ACTION ITEM:
Exact wording is required for every entry; transcribe all of them and leave the images out.

[Source texts of formatted documents]
────
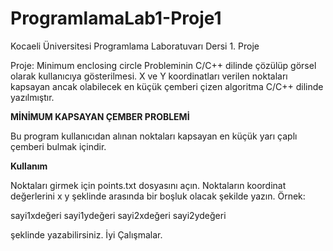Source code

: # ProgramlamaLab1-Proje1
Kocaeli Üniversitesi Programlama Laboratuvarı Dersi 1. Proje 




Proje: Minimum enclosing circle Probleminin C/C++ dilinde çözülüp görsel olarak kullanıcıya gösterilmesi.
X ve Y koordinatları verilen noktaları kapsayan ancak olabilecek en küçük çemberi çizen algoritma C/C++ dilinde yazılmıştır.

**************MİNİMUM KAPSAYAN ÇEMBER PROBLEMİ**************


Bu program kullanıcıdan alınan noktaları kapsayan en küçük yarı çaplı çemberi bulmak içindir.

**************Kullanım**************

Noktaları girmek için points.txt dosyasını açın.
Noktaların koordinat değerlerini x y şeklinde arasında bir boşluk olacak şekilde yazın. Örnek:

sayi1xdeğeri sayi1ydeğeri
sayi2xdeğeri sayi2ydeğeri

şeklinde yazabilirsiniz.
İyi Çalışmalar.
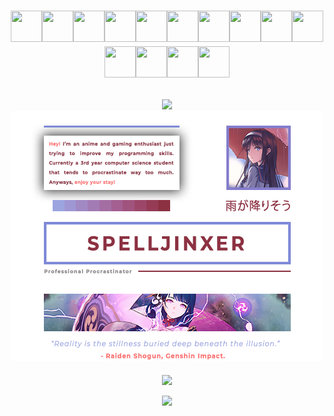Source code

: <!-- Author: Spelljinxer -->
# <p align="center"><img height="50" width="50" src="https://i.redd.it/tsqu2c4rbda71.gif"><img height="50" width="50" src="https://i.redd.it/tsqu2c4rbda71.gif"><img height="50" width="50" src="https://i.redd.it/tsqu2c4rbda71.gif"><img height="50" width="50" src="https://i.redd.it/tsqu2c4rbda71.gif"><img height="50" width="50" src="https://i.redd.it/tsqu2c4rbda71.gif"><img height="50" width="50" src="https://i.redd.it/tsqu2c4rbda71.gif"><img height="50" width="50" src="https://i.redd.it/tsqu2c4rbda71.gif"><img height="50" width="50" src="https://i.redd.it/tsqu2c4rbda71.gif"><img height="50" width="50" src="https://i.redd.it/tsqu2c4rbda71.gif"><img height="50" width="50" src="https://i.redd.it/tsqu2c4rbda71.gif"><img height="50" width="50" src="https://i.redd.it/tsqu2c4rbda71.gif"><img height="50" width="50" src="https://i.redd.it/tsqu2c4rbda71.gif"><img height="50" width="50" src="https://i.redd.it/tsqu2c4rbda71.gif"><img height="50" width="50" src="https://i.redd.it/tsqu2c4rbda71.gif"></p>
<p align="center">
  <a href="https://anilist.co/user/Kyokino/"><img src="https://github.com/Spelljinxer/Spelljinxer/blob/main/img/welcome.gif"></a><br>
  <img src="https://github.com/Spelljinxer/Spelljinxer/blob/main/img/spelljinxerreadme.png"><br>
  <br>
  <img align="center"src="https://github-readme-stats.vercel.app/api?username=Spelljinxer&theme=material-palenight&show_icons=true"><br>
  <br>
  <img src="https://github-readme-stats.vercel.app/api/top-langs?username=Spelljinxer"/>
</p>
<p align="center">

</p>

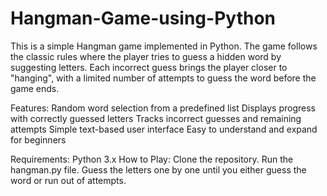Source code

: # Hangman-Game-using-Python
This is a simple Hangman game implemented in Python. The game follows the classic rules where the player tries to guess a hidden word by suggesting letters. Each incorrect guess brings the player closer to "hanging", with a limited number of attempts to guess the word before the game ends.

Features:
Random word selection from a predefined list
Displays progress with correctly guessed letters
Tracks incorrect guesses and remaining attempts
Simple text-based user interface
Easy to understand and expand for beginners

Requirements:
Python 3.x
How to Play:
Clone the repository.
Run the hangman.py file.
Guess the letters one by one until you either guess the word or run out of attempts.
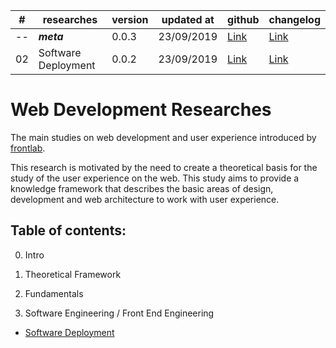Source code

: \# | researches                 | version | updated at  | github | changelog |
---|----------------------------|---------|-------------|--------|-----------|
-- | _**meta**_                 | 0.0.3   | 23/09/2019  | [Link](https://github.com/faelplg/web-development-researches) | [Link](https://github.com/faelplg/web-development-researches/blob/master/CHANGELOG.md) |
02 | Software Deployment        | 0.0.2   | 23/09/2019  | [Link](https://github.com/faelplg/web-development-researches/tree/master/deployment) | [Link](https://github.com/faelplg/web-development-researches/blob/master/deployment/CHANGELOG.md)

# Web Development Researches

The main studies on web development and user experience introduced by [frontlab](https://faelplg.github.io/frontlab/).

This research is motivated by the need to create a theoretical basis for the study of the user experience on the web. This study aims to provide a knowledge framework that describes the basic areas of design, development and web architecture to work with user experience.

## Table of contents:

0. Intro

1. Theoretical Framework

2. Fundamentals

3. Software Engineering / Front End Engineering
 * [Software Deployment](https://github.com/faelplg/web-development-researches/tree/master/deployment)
────
TASK OUTPUT:
Source code

: # ProgramlamaLab1-Proje1
Kocaeli Üniversitesi Programlama Laboratuvarı Dersi 1. Proje 




Proje: Minimum enclosing circle Probleminin C/C++ dilinde çözülüp görsel olarak kullanıcıya gösterilmesi.
X ve Y koordinatları verilen noktaları kapsayan ancak olabilecek en küçük çemberi çizen algoritma C/C++ dilinde yazılmıştır.

**************MİNİMUM KAPSAYAN ÇEMBER PROBLEMİ**************


Bu program kullanıcıdan alınan noktaları kapsayan en küçük yarı çaplı çemberi bulmak içindir.

**************Kullanım**************

Noktaları girmek için points.txt dosyasını açın.
Noktaların koordinat değerlerini x y şeklinde arasında bir boşluk olacak şekilde yazın. Örnek:

sayi1xdeğeri sayi1ydeğeri
sayi2xdeğeri sayi2ydeğeri

şeklinde yazabilirsiniz.
İyi Çalışmalar.
Source code

: <!-- Author: Spelljinxer -->
# <p align="center"><img height="50" width="50" src="https://i.redd.it/tsqu2c4rbda71.gif"><img height="50" width="50" src="https://i.redd.it/tsqu2c4rbda71.gif"><img height="50" width="50" src="https://i.redd.it/tsqu2c4rbda71.gif"><img height="50" width="50" src="https://i.redd.it/tsqu2c4rbda71.gif"><img height="50" width="50" src="https://i.redd.it/tsqu2c4rbda71.gif"><img height="50" width="50" src="https://i.redd.it/tsqu2c4rbda71.gif"><img height="50" width="50" src="https://i.redd.it/tsqu2c4rbda71.gif"><img height="50" width="50" src="https://i.redd.it/tsqu2c4rbda71.gif"><img height="50" width="50" src="https://i.redd.it/tsqu2c4rbda71.gif"><img height="50" width="50" src="https://i.redd.it/tsqu2c4rbda71.gif"><img height="50" width="50" src="https://i.redd.it/tsqu2c4rbda71.gif"><img height="50" width="50" src="https://i.redd.it/tsqu2c4rbda71.gif"><img height="50" width="50" src="https://i.redd.it/tsqu2c4rbda71.gif"><img height="50" width="50" src="https://i.redd.it/tsqu2c4rbda71.gif"></p>
<p align="center">
  <a href="https://anilist.co/user/Kyokino/"><img src="https://github.com/Spelljinxer/Spelljinxer/blob/main/img/welcome.gif"></a><br>
  <img src="https://github.com/Spelljinxer/Spelljinxer/blob/main/img/spelljinxerreadme.png"><br>
  <br>
  <img align="center"src="https://github-readme-stats.vercel.app/api?username=Spelljinxer&theme=material-palenight&show_icons=true"><br>
  <br>
  <img src="https://github-readme-stats.vercel.app/api/top-langs?username=Spelljinxer"/>
</p>
<p align="center">

</p>

Source code

: # Hangman-Game-using-Python
This is a simple Hangman game implemented in Python. The game follows the classic rules where the player tries to guess a hidden word by suggesting letters. Each incorrect guess brings the player closer to "hanging", with a limited number of attempts to guess the word before the game ends.

Features:
Random word selection from a predefined list
Displays progress with correctly guessed letters
Tracks incorrect guesses and remaining attempts
Simple text-based user interface
Easy to understand and expand for beginners

Requirements:
Python 3.x
How to Play:
Clone the repository.
Run the hangman.py file.
Guess the letters one by one until you either guess the word or run out of attempts.
Source code

: \# | researches                 | version | updated at  | github | changelog |
---|----------------------------|---------|-------------|--------|-----------|
-- | _**meta**_                 | 0.0.3   | 23/09/2019  | [Link](https://github.com/faelplg/web-development-researches) | [Link](https://github.com/faelplg/web-development-researches/blob/master/CHANGELOG.md) |
02 | Software Deployment        | 0.0.2   | 23/09/2019  | [Link](https://github.com/faelplg/web-development-researches/tree/master/deployment) | [Link](https://github.com/faelplg/web-development-researches/blob/master/deployment/CHANGELOG.md)

# Web Development Researches

The main studies on web development and user experience introduced by [frontlab](https://faelplg.github.io/frontlab/).

This research is motivated by the need to create a theoretical basis for the study of the user experience on the web. This study aims to provide a knowledge framework that describes the basic areas of design, development and web architecture to work with user experience.

## Table of contents:

0. Intro

1. Theoretical Framework

2. Fundamentals

3. Software Engineering / Front End Engineering
 * [Software Deployment](https://github.com/faelplg/web-development-researches/tree/master/deployment)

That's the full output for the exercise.